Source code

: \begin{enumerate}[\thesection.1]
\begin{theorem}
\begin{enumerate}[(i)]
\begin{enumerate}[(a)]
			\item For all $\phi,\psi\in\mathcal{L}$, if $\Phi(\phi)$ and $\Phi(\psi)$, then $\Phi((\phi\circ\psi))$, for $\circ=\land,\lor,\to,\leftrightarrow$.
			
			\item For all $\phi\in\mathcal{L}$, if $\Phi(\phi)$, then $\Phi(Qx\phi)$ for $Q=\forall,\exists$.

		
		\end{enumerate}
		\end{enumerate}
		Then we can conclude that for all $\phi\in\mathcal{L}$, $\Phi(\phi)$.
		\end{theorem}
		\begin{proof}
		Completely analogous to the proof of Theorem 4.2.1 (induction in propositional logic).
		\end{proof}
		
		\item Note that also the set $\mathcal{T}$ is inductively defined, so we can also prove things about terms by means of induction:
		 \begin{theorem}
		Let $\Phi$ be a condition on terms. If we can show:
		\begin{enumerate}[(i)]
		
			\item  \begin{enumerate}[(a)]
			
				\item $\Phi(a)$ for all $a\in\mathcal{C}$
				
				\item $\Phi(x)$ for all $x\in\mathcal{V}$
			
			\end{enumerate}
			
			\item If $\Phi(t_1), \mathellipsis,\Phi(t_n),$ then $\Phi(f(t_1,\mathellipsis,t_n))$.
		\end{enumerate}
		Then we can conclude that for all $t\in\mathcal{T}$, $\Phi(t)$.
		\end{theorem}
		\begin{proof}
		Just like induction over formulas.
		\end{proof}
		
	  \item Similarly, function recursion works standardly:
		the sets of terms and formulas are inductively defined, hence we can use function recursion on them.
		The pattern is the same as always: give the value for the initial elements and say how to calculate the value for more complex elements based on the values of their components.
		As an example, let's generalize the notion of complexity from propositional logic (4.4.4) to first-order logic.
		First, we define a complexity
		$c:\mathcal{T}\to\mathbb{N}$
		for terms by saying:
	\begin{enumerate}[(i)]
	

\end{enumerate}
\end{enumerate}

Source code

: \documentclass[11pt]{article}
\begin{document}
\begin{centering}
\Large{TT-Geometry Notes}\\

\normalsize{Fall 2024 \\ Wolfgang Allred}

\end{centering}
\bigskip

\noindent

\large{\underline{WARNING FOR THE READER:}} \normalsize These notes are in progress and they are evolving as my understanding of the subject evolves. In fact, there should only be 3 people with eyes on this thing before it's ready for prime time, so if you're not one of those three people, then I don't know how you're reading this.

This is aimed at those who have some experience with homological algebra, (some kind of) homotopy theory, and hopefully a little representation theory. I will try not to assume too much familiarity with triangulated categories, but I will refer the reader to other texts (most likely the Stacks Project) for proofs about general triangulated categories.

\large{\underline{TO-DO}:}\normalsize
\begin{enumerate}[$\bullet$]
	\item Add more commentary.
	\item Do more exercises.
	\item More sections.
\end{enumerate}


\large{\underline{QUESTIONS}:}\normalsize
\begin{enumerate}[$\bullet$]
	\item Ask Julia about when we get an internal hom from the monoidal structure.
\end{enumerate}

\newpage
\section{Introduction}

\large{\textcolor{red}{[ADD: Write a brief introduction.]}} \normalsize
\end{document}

> _REQUIREMENT_
Make an exact copy of the records.

> _EXPECTED ANSWER_
Source code

: \begin{enumerate}[\thesection.1]
\begin{theorem}
\begin{enumerate}[(i)]
\begin{enumerate}[(a)]
			\item For all $\phi,\psi\in\mathcal{L}$, if $\Phi(\phi)$ and $\Phi(\psi)$, then $\Phi((\phi\circ\psi))$, for $\circ=\land,\lor,\to,\leftrightarrow$.
			
			\item For all $\phi\in\mathcal{L}$, if $\Phi(\phi)$, then $\Phi(Qx\phi)$ for $Q=\forall,\exists$.

		
		\end{enumerate}
		\end{enumerate}
		Then we can conclude that for all $\phi\in\mathcal{L}$, $\Phi(\phi)$.
		\end{theorem}
		\begin{proof}
		Completely analogous to the proof of Theorem 4.2.1 (induction in propositional logic).
		\end{proof}
		
		\item Note that also the set $\mathcal{T}$ is inductively defined, so we can also prove things about terms by means of induction:
		 \begin{theorem}
		Let $\Phi$ be a condition on terms. If we can show:
		\begin{enumerate}[(i)]
		
			\item  \begin{enumerate}[(a)]
			
				\item $\Phi(a)$ for all $a\in\mathcal{C}$
				
				\item $\Phi(x)$ for all $x\in\mathcal{V}$
			
			\end{enumerate}
			
			\item If $\Phi(t_1), \mathellipsis,\Phi(t_n),$ then $\Phi(f(t_1,\mathellipsis,t_n))$.
		\end{enumerate}
		Then we can conclude that for all $t\in\mathcal{T}$, $\Phi(t)$.
		\end{theorem}
		\begin{proof}
		Just like induction over formulas.
		\end{proof}
		
	  \item Similarly, function recursion works standardly:
		the sets of terms and formulas are inductively defined, hence we can use function recursion on them.
		The pattern is the same as always: give the value for the initial elements and say how to calculate the value for more complex elements based on the values of their components.
		As an example, let's generalize the notion of complexity from propositional logic (4.4.4) to first-order logic.
		First, we define a complexity
		$c:\mathcal{T}\to\mathbb{N}$
		for terms by saying:
	\begin{enumerate}[(i)]
	

\end{enumerate}
\end{enumerate}

Source code

: \documentclass[11pt]{article}
\begin{document}
\begin{centering}
\Large{TT-Geometry Notes}\\

\normalsize{Fall 2024 \\ Wolfgang Allred}

\end{centering}
\bigskip

\noindent

\large{\underline{WARNING FOR THE READER:}} \normalsize These notes are in progress and they are evolving as my understanding of the subject evolves. In fact, there should only be 3 people with eyes on this thing before it's ready for prime time, so if you're not one of those three people, then I don't know how you're reading this.

This is aimed at those who have some experience with homological algebra, (some kind of) homotopy theory, and hopefully a little representation theory. I will try not to assume too much familiarity with triangulated categories, but I will refer the reader to other texts (most likely the Stacks Project) for proofs about general triangulated categories.

\large{\underline{TO-DO}:}\normalsize
\begin{enumerate}[$\bullet$]
	\item Add more commentary.
	\item Do more exercises.
	\item More sections.
\end{enumerate}


\large{\underline{QUESTIONS}:}\normalsize
\begin{enumerate}[$\bullet$]
	\item Ask Julia about when we get an internal hom from the monoidal structure.
\end{enumerate}

\newpage
\section{Introduction}

\large{\textcolor{red}{[ADD: Write a brief introduction.]}} \normalsize
\end{document}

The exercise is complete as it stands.